In light of Heller, plaintiff's facial challenge to section 925(d) fails.
Alternatively, plaintiff contends that, although Congress has the power to regulate the individual right to keep and bear arms, “regulation” of that right is limited to reasonable time, place, and manner restrictions. According to plaintiff, Congress may not “regulate” his individual right to keep and bear arms by declaring that he may not own certain types of arms, and he may accordingly own almost any type of weapon he chooses (including the BD44) so long as he complies with reasonable time, place, and manner restrictions. See [plaintiff's brief] at 7-8 (“[N]ever does Congress have the right ... to ban the ownership of any defensive arm equivalent or superior to that used by the standing armies of the United States.”).
Unfortunately for plaintiff, the Supreme Court rejected this argument in Heller. See Heller at *26 (construing United States v. Miller, 307 U.S. 174 (1939), to hold that “the type of weapon at issue [a sawed-off shotgun] was not eligible for Second Amendment protection”); id. (“Miller stands ... for the proposition that the Second Amendment right, whatever its nature, extends only to certain types of weapons.”); id. at *27 (finding it a “startling reading” of Miller to suggest “that the National Firearms Act's restrictions on machineguns ... might be unconstitutional”); id. at *28 (“[T]he right [is] not a right to keep and carry any weapon whatsoever....”). Accordingly, in light of Heller, the court rejects plaintiff's challenge to section 925(d), and rejects plaintiff's claim that the Second Amendment entitles him to possess the BD44 in this case.
Not a surprising result, or likely an important one, but it is one of the first, so I thought I'd note it.
UPDATE: When I posted this, I labeled this the "first" post-Heller Second Amendment opinion -- forgetting that Lexis sometimes has unpublished cases that Westlaw doesn't, and neglecting (for no good reason) the fact that some unpublished cases never make their way to Lexis or Westlaw and a few others take some time to get posted. I've revised the title accordingly, and will blog shortly on at least one earlier post-Heller Second Amendment case. Thanks to commenter ClosetLibertarian for reminding me about this.
All Related Posts (on one page) | Some Related Posts:
- Rare (Partial) Victory in Second Amendment Case:
- Massachusetts Trial Court Holds Gun Storage Law Unconstitutional:
- The Second Amendment and Felons:...
- One More Early Post-Heller Second Amendment Opinion:
- Another Early Post-Heller Second Amendment Case:
- One of The First Post-Heller Second Amendment Opinions:
As a side note, plaintiff needs to find a manufacturer for those semi-auto StG-44 replicas in the United States so that he doesn't have to contend with the "Sporting Use" test for importation. Perhaps import the critical parts as a kit, but manufacture 51% of the total parts in the US to side-step the ban.
The only thing gun owners got in Heller was the declaration that it's an individual right.
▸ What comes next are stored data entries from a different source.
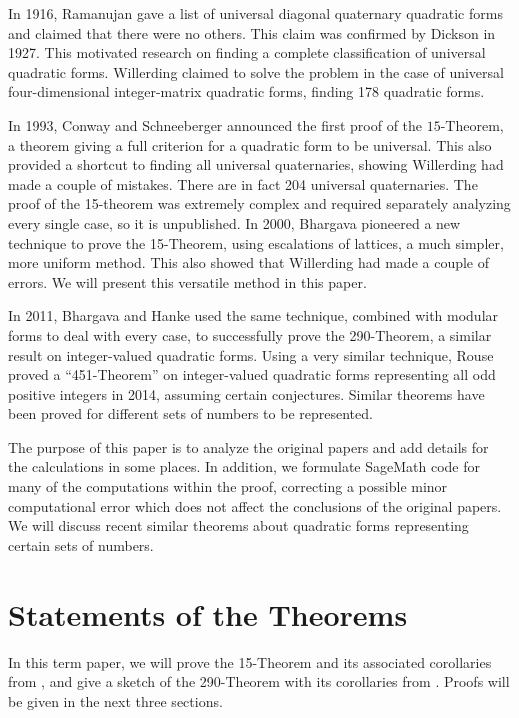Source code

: \documentclass[letterpaper, 12pt]{article}
\begin{document}
In 1916, Ramanujan \cite{ramanujan1916diagonal} gave a list of universal diagonal quaternary quadratic forms and claimed that there were no others. This claim was confirmed by Dickson \cite{Dickson1927} in 1927. This motivated research on finding a complete classification of universal quadratic forms.
Willerding \cite{willerding1947} claimed to solve the problem in the case of universal four-dimensional integer-matrix quadratic forms, finding 178 quadratic forms.

In 1993, Conway and Schneeberger announced the first proof of the $15$-Theorem, a theorem giving a full criterion for a quadratic form to be universal. This also provided a shortcut to finding all universal quaternaries, showing Willerding had made a couple of mistakes. There are in fact 204 universal quaternaries.
The proof of the 15-theorem was extremely complex and required separately analyzing every single case, so it is unpublished.
In 2000, Bhargava \cite{fifteen} pioneered a new technique to prove the 15-Theorem, using escalations of lattices, a much simpler, more uniform method. This also showed that Willerding had made a couple of errors. We will present this versatile method in this paper.

In 2011, Bhargava and Hanke \cite{twoninety} used the same technique, combined with modular forms to deal with every case, to successfully prove the 290-Theorem, a similar result on integer-valued quadratic forms.
Using a very similar technique, Rouse proved a ``451-Theorem'' \cite{451} on integer-valued quadratic forms representing all odd positive integers in 2014, assuming certain conjectures. Similar theorems have been proved for different sets of numbers to be represented.

The purpose of this paper is to analyze the original papers and add details for the calculations in some places. In addition, we formulate SageMath code for many of the computations within the proof, correcting a possible minor computational error which does not affect the conclusions of the original papers. We will discuss recent similar theorems about quadratic forms representing certain sets of numbers.

\section{Statements of the Theorems}
In this term paper, we will prove the 15-Theorem and its associated corollaries from \cite{fifteen}, and give a sketch of the 290-Theorem with its corollaries from \cite{twoninety}. Proofs will be given in the next three sections.
\end{document}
The decision says that that's so, but it doesn't make any difference, because the bar for "reasonable restriction" is "anything a law- or regulation-making body can come up with" so long as they can manage enough handwaving and BOMFOG to call it "reasonable".
The result is going to be more, and more restrictive, laws and regulations rather than fewer. Registration is clearly "reasonable", because it doesn't take away the right, only restricts it to people who are responsible, right? Same for licensing. Same for EPA and OSHA design regulations. The decision has much more in common with Kelo than anything else.
Regards,
Ric
[EV: Fixed the date, thanks!]
The StG-44 unmodified can be used in IPSC/USPSA 3-gun matches. IPSC is an internationally recognized sport.
Thats the gun community for you. Over the 9mo, I've read a large number of comments from people saying they'd submit a Form1 (ATF form you submit before you can make a machine gun) for an M16 the day after the SC ruled on Heller and then sue immediately upon the ATF sending back a denial saying you cant make a machine gun for private purposes after the 1986 ban. Many are unwilling to wait for crawl-walk-run to work its way out, they want to run the Boston Marathon ASAP, and its going to hurt the pro-gun side in the long run.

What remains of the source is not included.